Hejran Hejrat and DAI Global also highlight two historical developments in federal procurement: the long-term expansion of contractor appeal rights and the role of the contracting officer as a preliminary judge of contractor claims. By allowing imprecise communications to be the basis of a CDA claim—and therefore an appealable issue—the Federal Circuit follows the historical trend of allowing more appeals to be heard and resolved on the merits rather than barring or restricting appeal rights to agency determinations or procedural requirements.70See e.g., United States v. Joseph A. Holpuch Co., 328 U.S. 234, 239 (1946) (noting that no court can justify disregarding the letter or spirit of appeal provisions arising under a contract); Sikorsky Aircraft Corp. v. United States, 773 F.3d 1315, 1322 (Fed. Cir. 2014) (finding the CDA statute of limitations to be nonjurisdictional); Reflectone, Inc. v. Dalton, 60 F.3d 1572, 1577 (Fed. Cir. 1995) (en banc) (holding a contractor’s communications to the contracting officer could constitute a claim when there was no dispute between the parties at the time the written claim documents were submitted). However, the decisions also allowed the contractor to bypass the preliminary review and decision making of a contracting officer, in contrast with the traditional role of the contracting officer as the preliminary decision-maker in contract claims. Additionally, Hejran Hejrat and DAI Global make a contracting officer’s administrative role more difficult, as a contracting officer can no longer necessarily rely on their understanding of a contractor’s communications when deciding whether to issue a final decision. The holdings in both cases perhaps suggest that a contracting officer should issue a final decision on any questionable reimbursement communications as a safeguard.71See Ralph C. Nash, Postscript V: Requests for Equitable Adjustments vs. Claims, 33 Nash & Cibinic Rep. ¶ 58 (2019) (opining that contracting officers should now issue a final decision while also asking contractors if they mean to file a claim).

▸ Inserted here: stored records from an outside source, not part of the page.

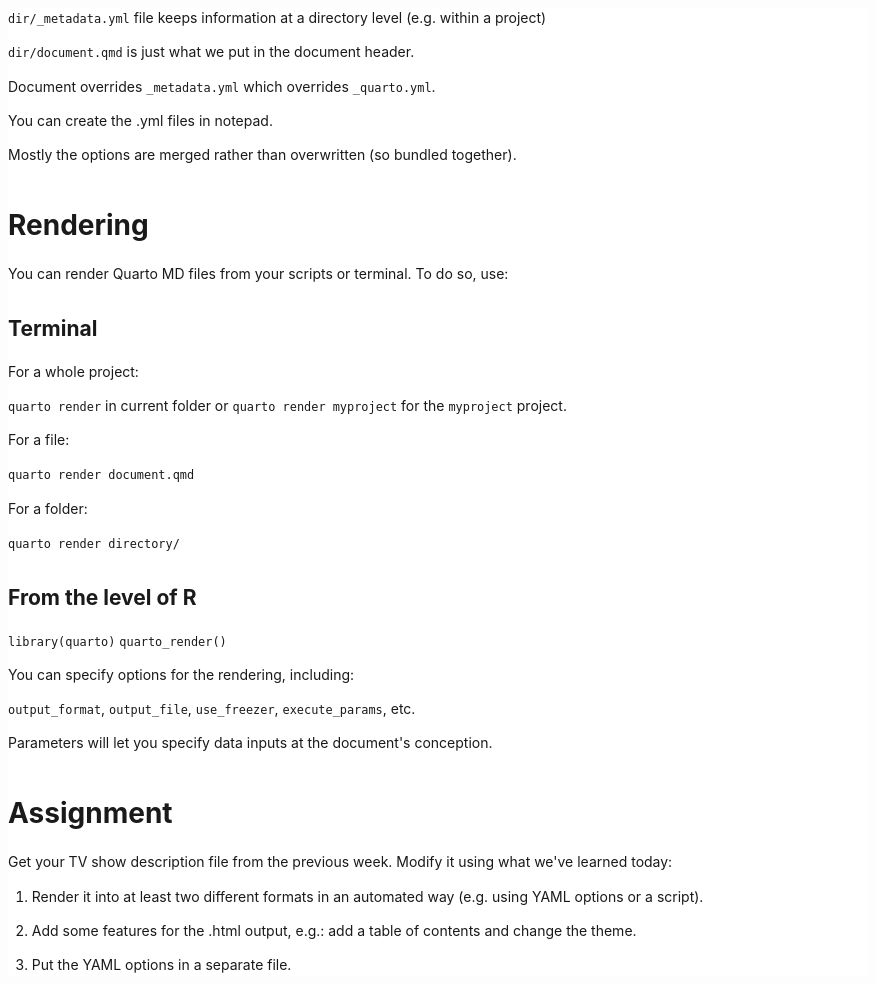 `dir/_metadata.yml` file keeps information at a directory level (e.g.
within a project)

`dir/document.qmd` is just what we put in the document header.

Document overrides `_metadata.yml` which overrides `_quarto.yml`.

You can create the .yml files in notepad.

Mostly the options are merged rather than overwritten (so bundled
together).

# Rendering

You can render Quarto MD files from your scripts or terminal. To do so,
use:

## Terminal

For a whole project:

`quarto render` in current folder or `quarto render myproject` for the
`myproject` project.

For a file:

`quarto render document.qmd`

For a folder:

`quarto render directory/`

## From the level of R

`library(quarto)` `quarto_render()`

You can specify options for the rendering, including:

`output_format`, `output_file`, `use_freezer`, `execute_params`, etc.

Parameters will let you specify data inputs at the document's
conception.

# Assignment

Get your TV show description file from the previous week. Modify it
using what we've learned today:

1)  Render it into at least two different formats in an automated way
    (e.g. using YAML options or a script).

2)  Add some features for the .html output, e.g.: add a table of
    contents and change the theme.

3)  Put the YAML options in a separate file.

Contract appeals, whether from the contracting officer’s final decision or from a judicial decision to the Federal Circuit, are a distinct aspect of government contracting law that underlies much of the federal procurement system. The structure has seen significant change over the years but remains an important part of the contracting process as seen through the Federal Circuit’s recent decisions. These developments make this year’s Federal Circuit review—as well as future reviews from this publication—of great interest to the procurement community.